All the same, as he went along, now it seemed to Jef that he was conscious, in a way he had not been before, of being watched.

There was not the slightest visible or auditory sign to justify this feeling, but it persisted. He could almost feel himself being watched as he went, of being at the center of a ring of eyes that viewed him from all angles and traveled with him as he moved, so that he was continually under observation.

He could not shake this feeling. Still... he looked at Mikey gamboling on ahead and then dashing back occasionally to touch base briefly with Jef before taking off again. Mikey was showing no awareness of such a watch upon them, or in fact any awareness of any difference in things since they had started. If something was going on, Mikey certainly ought to be able to sense it.

Or should he?

Could it be that Mikey's being raised on Earth had deprived him of some Everon-normal sensitivity... Jef made an effort to shake the whole question out of his mind. He was getting away from the area of reasonable speculation and into such areas that he might as well be dealing in fantasies.
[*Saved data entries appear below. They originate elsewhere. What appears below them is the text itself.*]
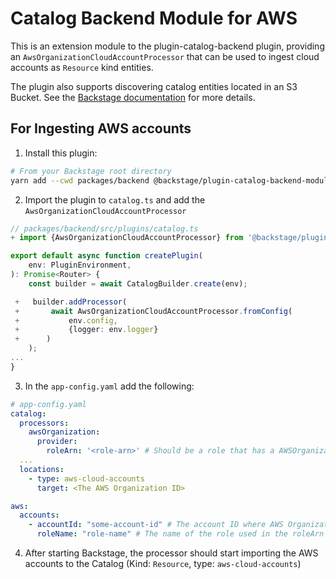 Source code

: # Catalog Backend Module for AWS

This is an extension module to the plugin-catalog-backend plugin, providing an
`AwsOrganizationCloudAccountProcessor` that can be used to ingest cloud accounts
as `Resource` kind entities.

The plugin also supports discovering catalog entities located in an S3 Bucket. See the [Backstage documentation](https://backstage.io/docs/integrations/aws-s3/discovery) for more details.

## For Ingesting AWS accounts

1. Install this plugin:

```bash
# From your Backstage root directory
yarn add --cwd packages/backend @backstage/plugin-catalog-backend-module-aws
```

2. Import the plugin to `catalog.ts` and add the `AwsOrganizationCloudAccountProcessor`

```TypeScript
// packages/backend/src/plugins/catalog.ts
+ import {AwsOrganizationCloudAccountProcessor} from '@backstage/plugin-catalog-backend-module-aws';

export default async function createPlugin(
    env: PluginEnvironment,
): Promise<Router> {
    const builder = await CatalogBuilder.create(env);

 +   builder.addProcessor(
 +       await AwsOrganizationCloudAccountProcessor.fromConfig( 
 +           env.config,
 +           {logger: env.logger}
 +      )
    );
...
}
```

3. In the `app-config.yaml` add the following:

```yaml
# app-config.yaml
catalog:
  processors:
    awsOrganization:
      provider:
        roleArn: '<role-arn>' # Should be a role that has a AWSOrganizationsReadOnlyAccess policy attached.
  ...  
  locations:
    - type: aws-cloud-accounts
      target: <The AWS Organization ID>

aws:
  accounts:
    - accountId: "some-account-id" # The account ID where AWS Organizations is set up.
      roleName: "role-name" # The name of the role used in the roleArn attribute previously.
```

4. After starting Backstage, the processor should start importing the AWS accounts to the Catalog (Kind: `Resource`, type: `aws-cloud-accounts`)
Still, these and similar questions continued to throng his mind as he and Mikey made their way through the gold-tinged greenness of the Everon forest. But by the end of the day he still had answers to none of them. He had, in fact, even stopped watching Mikey's dashes and runs by the time they came to the ford of the Voral River and set up camp on the near bank. It was already growing dark, and while the map showed the ford was nowhere more than a meter deep, and with a level, gravel bottom, the idea of crossing the considerable width of that dark stream once the sun had gone down did not appeal to Jef.

So, by the time the light had completely gone and before one of Everon's two small moons had risen, he had his shelter tent up and his fire built. He fed Mikey and himself with the concentrated rations he was carrying. There was not enough bulk in such for Mikey, but it would do for the two days they were taking to walk to the first supply post. Once there he could buy some eland meat, if nothing else—and if Mikey did not rediscover a hunting ability in the meantime.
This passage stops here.